Common Descent: Humans and Chimps / Mice and Rats

@anon46279830

Oh for goodness sake… I’m a Unitarian Universalist. I’m about as “locked in” as an angel’s 2 year old toddler would be.

But this could still be the reason I react to your scenario the way I do. The one thing you encounter in the U.U. denomination is lots and lots of “what ifs” about religion, history, history of religion and the afterlife.

You have as much right as anyone to cook up your own recipe. But my study into the history of Yahweh-ism has put me in a rather archaeological/literary mode, where I take just as much input (if not more) from information outside the Bible.

You, on the other hand, have to keep linking up with the Bible’s plot structure. I think that’s unwise. And here’s where I think the problem starts - - with pond ripples proceeding outwards from there:

Exodus. Exodus could not happen before the arrival and consolidation of the Pelest/Philistines.

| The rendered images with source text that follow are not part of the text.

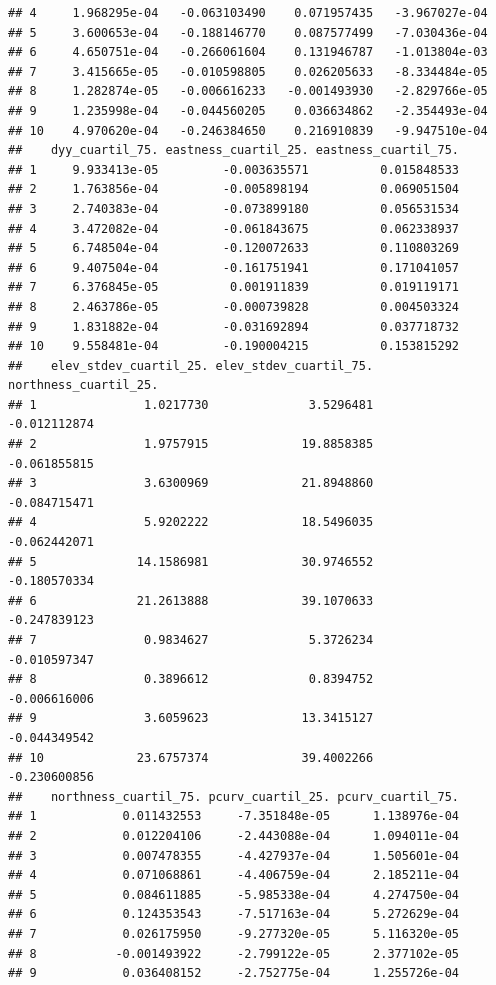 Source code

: \documentclass[11pt,]{article}
\begin{document}
\begin{verbatim}
## 4     1.968295e-04   -0.063103490    0.071957435   -3.967027e-04
## 5     3.600653e-04   -0.188146770    0.087577499   -7.030436e-04
## 6     4.650751e-04   -0.266061604    0.131946787   -1.013804e-03
## 7     3.415665e-05   -0.010598805    0.026205633   -8.334484e-05
## 8     1.282874e-05   -0.006616233   -0.001493930   -2.829766e-05
## 9     1.235998e-04   -0.044560205    0.036634862   -2.354493e-04
## 10    4.970620e-04   -0.246384650    0.216910839   -9.947510e-04
##    dyy_cuartil_75. eastness_cuartil_25. eastness_cuartil_75.
## 1     9.933413e-05         -0.003635571          0.015848533
## 2     1.763856e-04         -0.005898194          0.069051504
## 3     2.740383e-04         -0.073899180          0.056531534
## 4     3.472082e-04         -0.061843675          0.062338937
## 5     6.748504e-04         -0.120072633          0.110803269
## 6     9.407504e-04         -0.161751941          0.171041057
## 7     6.376845e-05          0.001911839          0.019119171
## 8     2.463786e-05         -0.000739828          0.004503324
## 9     1.831882e-04         -0.031692894          0.037718732
## 10    9.558481e-04         -0.190004215          0.153815292
##    elev_stdev_cuartil_25. elev_stdev_cuartil_75. northness_cuartil_25.
## 1               1.0217730              3.5296481          -0.012112874
## 2               1.9757915             19.8858385          -0.061855815
## 3               3.6300969             21.8948860          -0.084715471
## 4               5.9202222             18.5496035          -0.062442071
## 5              14.1586981             30.9746552          -0.180570334
## 6              21.2613888             39.1070633          -0.247839123
## 7               0.9834627              5.3726234          -0.010597347
## 8               0.3896612              0.8394752          -0.006616006
## 9               3.6059623             13.3415127          -0.044349542
## 10             23.6757374             39.4002266          -0.230600856
##    northness_cuartil_75. pcurv_cuartil_25. pcurv_cuartil_75.
## 1            0.011432553     -7.351848e-05      1.138976e-04
## 2            0.012204106     -2.443088e-04      1.094011e-04
## 3            0.007478355     -4.427937e-04      1.505601e-04
## 4            0.071068861     -4.406759e-04      2.185211e-04
## 5            0.084611885     -5.985338e-04      4.274750e-04
## 6            0.124353543     -7.517163e-04      5.272629e-04
## 7            0.026175950     -9.277320e-05      5.116320e-05
## 8           -0.001493922     -2.799122e-05      2.377102e-05
## 9            0.036408152     -2.752775e-04      1.255726e-04

\end{verbatim}
\end{document}
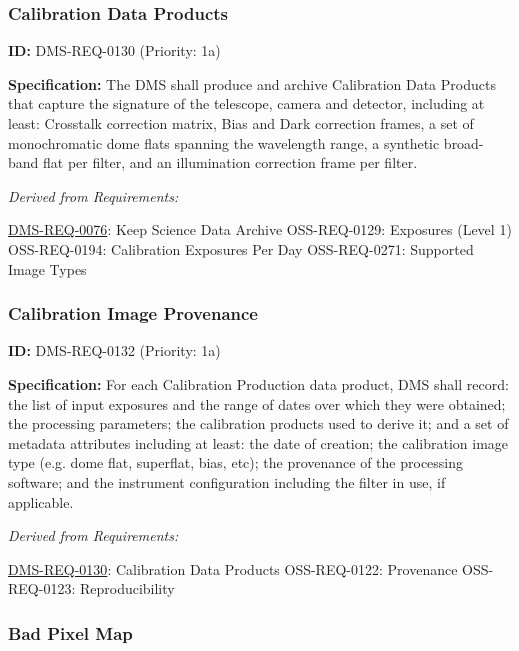 \documentclass[SE,toc,lsstdraft]{lsstdoc}
\begin{document}
\subsubsection{Calibration Data Products}

\label{DMS-REQ-0130}
\textbf{ID:} DMS-REQ-0130 (Priority: 1a)

\textbf{Specification:} The DMS shall produce and archive Calibration Data Products that capture the signature of the telescope, camera and detector, including at least: Crosstalk correction matrix, Bias and Dark correction frames, a set of monochromatic dome flats spanning the wavelength range, a synthetic broad-band flat per filter, and an illumination correction frame per filter.

\emph{Derived from Requirements:}

\hyperref[DMS-REQ-0076]{DMS-REQ-0076}:
Keep Science Data Archive \newline
OSS-REQ-0129:
Exposures (Level 1) \newline
OSS-REQ-0194:
Calibration Exposures Per Day \newline
OSS-REQ-0271:
Supported Image Types \newline

\subsubsection{Calibration Image Provenance}

\label{DMS-REQ-0132}
\textbf{ID:} DMS-REQ-0132 (Priority: 1a)

\textbf{Specification:} For each Calibration Production data product, DMS shall record: the list of input exposures and the range of dates over which they were obtained; the processing parameters; the calibration products used to derive it; and a set of metadata attributes including at least: the date of creation; the calibration image type (e.g. dome flat, superflat, bias, etc); the provenance of the processing software; and the instrument configuration including the filter in use, if applicable.

\emph{Derived from Requirements:}

\hyperref[DMS-REQ-0130]{DMS-REQ-0130}:
Calibration Data Products \newline
OSS-REQ-0122:
Provenance \newline
OSS-REQ-0123:
Reproducibility \newline

\subsubsection{Bad Pixel Map}
\end{document}
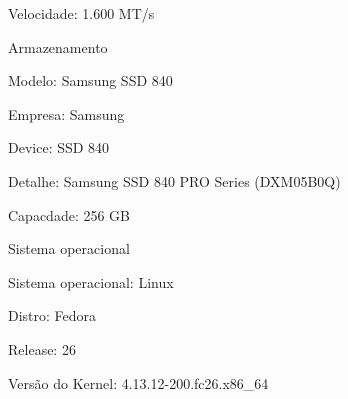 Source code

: \begin{alineas}
\begin{alineas}
     \item Velocidade: 1.600 MT/s

  \end{alineas}

  \item Armazenamento

  \begin{alineas}

     \item Modelo: Samsung SSD 840

     \item Empresa: Samsung

     \item Device: SSD 840

     \item Detalhe: Samsung SSD 840 PRO Series (DXM05B0Q)

     \item Capacdade: 256 GB

  \end{alineas}

  \item Sistema operacional

  \begin{alineas}

     \item Sistema operacional: Linux

     \item Distro: Fedora

     \item Release: 26

     \item Versão do Kernel: 4.13.12-200.fc26.x86\_64

  \end{alineas}

\end{alineas}
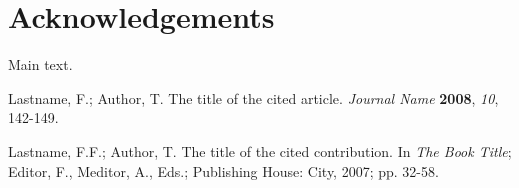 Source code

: \documentclass[journal,article,submit,moreauthors,pdftex,12pt,a4paper]{mdpi} %
\begin{document}
\section*{Acknowledgements}

Main text.


\makeatletter
\renewcommand\@biblabel[1]{#1. }
\makeatother
%

\begin{thebibliography}{1}
Lastname, F.; Author, T. The title of the cited article. {\em Journal Name} {\bf 2008}, {\em 10}, 142-149.


Lastname, F.F.; Author, T. The title of the cited contribution. In {\em The Book Title}; Editor, F., Meditor, A., Eds.; Publishing House: City, 2007; pp. 32-58.

\end{thebibliography}
\end{document}
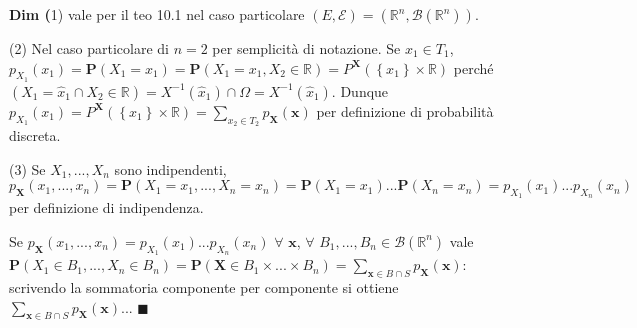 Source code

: \documentclass{article}
\begin{document}
\textbf{Dim (}1) vale per il teo 10.1 nel caso particolare $\left( E,%
\mathcal{E}\right) =\left( 
\mathbb{R}
^{n},\mathcal{B}\left( 
\mathbb{R}
^{n}\right) \right) $.

(2) Nel caso particolare di $n=2$ per semplicit\`{a} di notazione. Se $%
x_{1}\in T_{1}$, $p_{X_{1}}\left( x_{1}\right) =\mathbf{P}\left(
X_{1}=x_{1}\right) =\mathbf{P}\left( X_{1}=x_{1},X_{2}\in 
\mathbb{R}
\right) =P^{\mathbf{X}}\left( \left\{ x_{1}\right\} \times 
\mathbb{R}
\right) $ perch\'{e} $\left( X_{1}=\hat{x}_{1}\cap X_{2}\in 
\mathbb{R}
\right) =X^{-1}\left( \hat{x}_{1}\right) \cap \Omega =X^{-1}\left( \hat{x}%
_{1}\right) $. Dunque $p_{X_{1}}\left( x_{1}\right) =P^{\mathbf{X}}\left(
\left\{ x_{1}\right\} \times 
\mathbb{R}
\right) =\sum_{x_{2}\in T_{2}}p_{\mathbf{X}}\left( \mathbf{x}\right) $ per
definizione di probabilit\`{a} discreta.

(3) Se $X_{1},...,X_{n}$ sono indipendenti, $p_{\mathbf{X}}\left(
x_{1},...,x_{n}\right) =\mathbf{P}\left( X_{1}=x_{1},...,X_{n}=x_{n}\right) =%
\mathbf{P}\left( X_{1}=x_{1}\right) ...\mathbf{P}\left( X_{n}=x_{n}\right)
=p_{X_{1}}\left( x_{1}\right) ...p_{X_{n}}\left( x_{n}\right) $ per
definizione di indipendenza.

Se $p_{\mathbf{X}}\left( x_{1},...,x_{n}\right) =p_{X_{1}}\left(
x_{1}\right) ...p_{X_{n}}\left( x_{n}\right) $ $\forall $ $\mathbf{x}$, $%
\forall $ $B_{1},...,B_{n}\in \mathcal{B}\left( 
\mathbb{R}
^{n}\right) $ vale $\mathbf{P}\left( X_{1}\in B_{1},...,X_{n}\in
B_{n}\right) =\mathbf{P}\left( \mathbf{X}\in B_{1}\times ...\times
B_{n}\right) =\sum_{\mathbf{x}\in B\cap S}p_{\mathbf{X}}\left( \mathbf{x}%
\right) $: scrivendo la sommatoria componente per componente si ottiene $%
\sum_{\mathbf{x}\in B\cap S}p_{\mathbf{X}}\left( \mathbf{x}\right) $... $%
\blacksquare $
\end{document}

This was accomplished around 1130 BCE. Before 1130 BCE, all the way back to the Hysksos, the Egyptian hegemony over the Levant and Southern Syria was incredibly consistent. It wasn’t perfectly consistent, but it would not be wrong to say that every 50 years or so, the Egyptians were crawling all over the highlands, past Jerusalem to Beth Sheehan, collecting tribute, farm products, and re-asserting their rule. That was 400 years or so where there is no way an Exodus group could have sat at the edge of the Sinai wilderness (for 40 years) and not have been wiped out by the Egyptians.

Once the Philistines consolidated, the Egyptians were barred from accessing the Sinai for a few centuries.

If your scenario can still function with an 1130 BCE Exodus, I’ll listen to you some more. But I don’t believe many Evangelicals are willing to accept the time frame.